Work to be completed
Spot each line in the records below where the word "intro" occurs, then copy it.

Extracted data entries
======
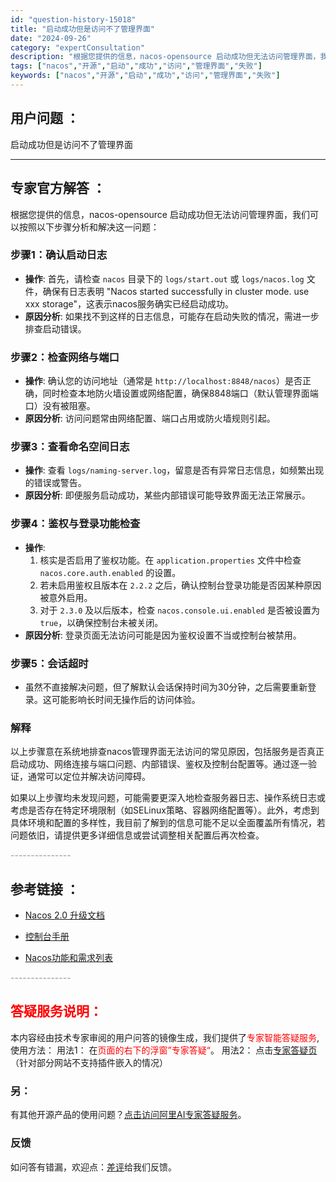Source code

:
 ```yaml
---
id: "question-history-15018"
title: "启动成功但是访问不了管理界面"
date: "2024-09-26"
category: "expertConsultation"
description: "根据您提供的信息，nacos-opensource 启动成功但无法访问管理界面，我们可以按照以下步骤分析和解决这一问题：### 步骤1：确认启动日志- **操作**: 首先，请检查 `nacos` 目录下的 `logs/start.out` 或 `logs/nacos.log` 文件，确保有日志表明"
tags: ["nacos","开源","启动","成功","访问","管理界面","失败"]
keywords: ["nacos","开源","启动","成功","访问","管理界面","失败"]
---
```


## 用户问题 ： 
 启动成功但是访问不了管理界面  

---------------
## 专家官方解答 ：

根据您提供的信息，nacos-opensource 启动成功但无法访问管理界面，我们可以按照以下步骤分析和解决这一问题：

### 步骤1：确认启动日志
- **操作**: 首先，请检查 `nacos` 目录下的 `logs/start.out` 或 `logs/nacos.log` 文件，确保有日志表明 "Nacos started successfully in cluster mode. use xxx storage"，这表示nacos服务确实已经启动成功。
- **原因分析**: 如果找不到这样的日志信息，可能存在启动失败的情况，需进一步排查启动错误。

### 步骤2：检查网络与端口
- **操作**: 确认您的访问地址（通常是 `http://localhost:8848/nacos`）是否正确，同时检查本地防火墙设置或网络配置，确保8848端口（默认管理界面端口）没有被阻塞。
- **原因分析**: 访问问题常由网络配置、端口占用或防火墙规则引起。

### 步骤3：查看命名空间日志
- **操作**: 查看 `logs/naming-server.log`，留意是否有异常日志信息，如频繁出现的错误或警告。
- **原因分析**: 即便服务启动成功，某些内部错误可能导致界面无法正常展示。

### 步骤4：鉴权与登录功能检查
- **操作**:
  1. 核实是否启用了鉴权功能。在 `application.properties` 文件中检查 `nacos.core.auth.enabled` 的设置。
  2. 若未启用鉴权且版本在 `2.2.2` 之后，确认控制台登录功能是否因某种原因被意外启用。
  3. 对于 `2.3.0` 及以后版本，检查 `nacos.console.ui.enabled` 是否被设置为 `true`，以确保控制台未被关闭。
- **原因分析**: 登录页面无法访问可能是因为鉴权设置不当或控制台被禁用。

### 步骤5：会话超时
- 虽然不直接解决问题，但了解默认会话保持时间为30分钟，之后需要重新登录。这可能影响长时间无操作后的访问体验。

### 解释
以上步骤意在系统地排查nacos管理界面无法访问的常见原因，包括服务是否真正启动成功、网络连接与端口问题、内部错误、鉴权及控制台配置等。通过逐一验证，通常可以定位并解决访问障碍。

如果以上步骤均未发现问题，可能需要更深入地检查服务器日志、操作系统日志或考虑是否存在特定环境限制（如SELinux策略、容器网络配置等）。此外，考虑到具体环境和配置的多样性，我目前了解到的信息可能不足以全面覆盖所有情况，若问题依旧，请提供更多详细信息或尝试调整相关配置后再次检查。


<font color="#949494">---------------</font> 


## 参考链接 ：

* [Nacos 2.0 升级文档](https://nacos.io/docs/latest/upgrading/200-upgrading)
 
 * [控制台手册](https://nacos.io/docs/latest/guide/admin/console-guide)
 
 * [Nacos功能和需求列表](https://nacos.io/docs/latest/archive/feature-list)


 <font color="#949494">---------------</font> 
 


## <font color="#FF0000">答疑服务说明：</font> 

本内容经由技术专家审阅的用户问答的镜像生成，我们提供了<font color="#FF0000">专家智能答疑服务</font>,使用方法：
用法1： 在<font color="#FF0000">页面的右下的浮窗”专家答疑“</font>。
用法2： 点击[专家答疑页](https://answer.opensource.alibaba.com/docs/intro)（针对部分网站不支持插件嵌入的情况）
### 另：


有其他开源产品的使用问题？[点击访问阿里AI专家答疑服务](https://answer.opensource.alibaba.com/docs/intro)。
### 反馈
如问答有错漏，欢迎点：[差评](https://ai.nacos.io/user/feedbackByEnhancerGradePOJOID?enhancerGradePOJOId=15071)给我们反馈。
======
Answer to this exercise
用法2： 点击[专家答疑页](https://answer.opensource.alibaba.com/docs/intro)（针对部分网站不支持插件嵌入的情况）
有其他开源产品的使用问题？[点击访问阿里AI专家答疑服务](https://answer.opensource.alibaba.com/docs/intro)。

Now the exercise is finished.